Stanford University Public Opinion Surveys on Global Warming (2013): Should Government Reduce Greenhouse Gas Emissions from Power Plants?
Percentage of Americans who believe government should reduce greenhouse gas emissions from power plants (by imposing regulations or offering tax breaks)
Source: Map created by Stanford Geospatial Center based on data compiled by Stanford University Visiting Scholar Bo MacInnis and Stanford University Professor Jon Krosnick. Professor Krosnick is the Frederic O. Glover Professor in Humanities and Social Sciences at Stanford University and a Senior Fellow at the Stanford Woods Institute for the Environment. For more information, visit http://climatepublicopinion.stanford.edu.

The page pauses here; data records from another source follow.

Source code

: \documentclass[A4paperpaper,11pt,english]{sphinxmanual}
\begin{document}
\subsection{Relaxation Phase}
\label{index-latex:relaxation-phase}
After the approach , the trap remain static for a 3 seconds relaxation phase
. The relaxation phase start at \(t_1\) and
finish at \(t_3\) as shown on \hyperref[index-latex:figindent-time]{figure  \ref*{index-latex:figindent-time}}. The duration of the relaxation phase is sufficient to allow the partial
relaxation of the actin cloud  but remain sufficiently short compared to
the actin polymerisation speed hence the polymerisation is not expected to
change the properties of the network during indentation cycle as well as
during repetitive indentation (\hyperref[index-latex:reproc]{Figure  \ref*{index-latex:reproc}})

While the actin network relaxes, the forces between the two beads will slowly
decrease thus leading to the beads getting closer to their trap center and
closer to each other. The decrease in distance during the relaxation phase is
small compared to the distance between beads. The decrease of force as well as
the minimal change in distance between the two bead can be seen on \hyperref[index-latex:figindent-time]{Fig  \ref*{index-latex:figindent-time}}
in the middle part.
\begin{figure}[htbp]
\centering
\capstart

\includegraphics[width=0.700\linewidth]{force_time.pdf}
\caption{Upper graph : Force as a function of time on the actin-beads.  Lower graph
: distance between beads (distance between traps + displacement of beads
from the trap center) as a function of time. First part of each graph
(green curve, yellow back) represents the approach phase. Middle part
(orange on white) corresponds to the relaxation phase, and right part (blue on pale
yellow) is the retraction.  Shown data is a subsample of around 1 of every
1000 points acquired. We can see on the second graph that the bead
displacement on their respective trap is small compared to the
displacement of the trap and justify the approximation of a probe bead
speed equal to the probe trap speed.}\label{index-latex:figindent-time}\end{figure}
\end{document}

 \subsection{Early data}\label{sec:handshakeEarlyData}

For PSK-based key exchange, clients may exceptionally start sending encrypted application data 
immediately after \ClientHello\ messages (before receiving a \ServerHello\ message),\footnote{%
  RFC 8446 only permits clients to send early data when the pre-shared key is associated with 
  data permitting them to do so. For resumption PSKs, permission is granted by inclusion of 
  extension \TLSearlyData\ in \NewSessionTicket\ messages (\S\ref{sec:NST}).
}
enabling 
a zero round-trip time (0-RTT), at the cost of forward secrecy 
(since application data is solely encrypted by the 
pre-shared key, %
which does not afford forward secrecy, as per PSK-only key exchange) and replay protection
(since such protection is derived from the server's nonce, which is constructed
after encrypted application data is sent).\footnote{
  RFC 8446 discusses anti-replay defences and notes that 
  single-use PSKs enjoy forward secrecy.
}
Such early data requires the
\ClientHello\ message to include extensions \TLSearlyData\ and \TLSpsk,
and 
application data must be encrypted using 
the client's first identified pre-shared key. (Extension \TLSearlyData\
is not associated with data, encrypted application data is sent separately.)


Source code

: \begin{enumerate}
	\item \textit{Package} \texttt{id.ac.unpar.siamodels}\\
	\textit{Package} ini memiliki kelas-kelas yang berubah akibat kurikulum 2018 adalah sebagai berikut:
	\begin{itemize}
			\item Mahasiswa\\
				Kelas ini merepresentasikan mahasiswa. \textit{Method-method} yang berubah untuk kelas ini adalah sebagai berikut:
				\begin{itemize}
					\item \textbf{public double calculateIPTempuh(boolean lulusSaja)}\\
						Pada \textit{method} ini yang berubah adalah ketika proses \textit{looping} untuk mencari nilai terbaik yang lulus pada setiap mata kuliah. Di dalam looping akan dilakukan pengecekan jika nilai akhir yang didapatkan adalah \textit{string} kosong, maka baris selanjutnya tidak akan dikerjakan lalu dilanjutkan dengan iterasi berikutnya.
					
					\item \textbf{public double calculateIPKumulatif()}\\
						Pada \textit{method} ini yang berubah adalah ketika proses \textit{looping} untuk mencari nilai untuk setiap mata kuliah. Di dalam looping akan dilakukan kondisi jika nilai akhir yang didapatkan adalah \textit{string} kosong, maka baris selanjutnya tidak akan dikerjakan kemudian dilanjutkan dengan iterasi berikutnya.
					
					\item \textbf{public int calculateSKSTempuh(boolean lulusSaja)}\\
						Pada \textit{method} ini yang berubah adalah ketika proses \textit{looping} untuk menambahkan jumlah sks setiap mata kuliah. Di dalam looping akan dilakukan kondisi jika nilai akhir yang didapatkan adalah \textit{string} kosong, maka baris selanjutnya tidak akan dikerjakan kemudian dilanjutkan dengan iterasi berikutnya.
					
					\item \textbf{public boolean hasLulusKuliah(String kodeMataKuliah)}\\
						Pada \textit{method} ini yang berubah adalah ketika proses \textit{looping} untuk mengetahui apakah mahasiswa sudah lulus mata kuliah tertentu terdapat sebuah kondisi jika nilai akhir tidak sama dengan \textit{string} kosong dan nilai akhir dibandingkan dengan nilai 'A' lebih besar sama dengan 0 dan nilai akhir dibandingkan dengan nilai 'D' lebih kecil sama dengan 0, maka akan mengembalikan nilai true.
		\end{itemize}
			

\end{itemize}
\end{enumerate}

Survey Question: 2012: For the next items, please tell me for each one whether it's something the government should require by law, encourage with tax breaks but not require, or stay out of entirely. Each of these changes would increase the amount of money that you pay for things you buy. Lowering the amount of greenhouse gases that power plants are allowed to release into the air? 1997-2011: For the next items, please tell me for each one whether it's something the government should require by law, encourage with tax breaks but not require, or stay out of entirely. Lowering the amount of greenhouse gases that power plants are allowed to release into the air?
Methodology: For more than a decade, many surveys have measured Americans' opinions about various issues related to global warming. These surveys have involved interviewing truly random samples of the American adult population and have been designed to yield estimates for the country as a whole. Many of these surveys have asked the same questions repeatedly. To generate the state level analysis, MacInnis and Krosnick first combined these surveys, yielding a large number of respondents, selected randomly, for almost every state in the country. MacInnis and Krosnick then applied a statistical modeling procedure to estimate what public opinion would be in each state today. This procedure modeled differences between states, effects of survey mode (e.g., telephone interviewing vs. self-completion of online questionnaires), differences between results obtained by different interviewing firms, and trends in opinions over time. This methodology produced estimates of the results that would be obtained by random digit dialing telephone interviews in 2013.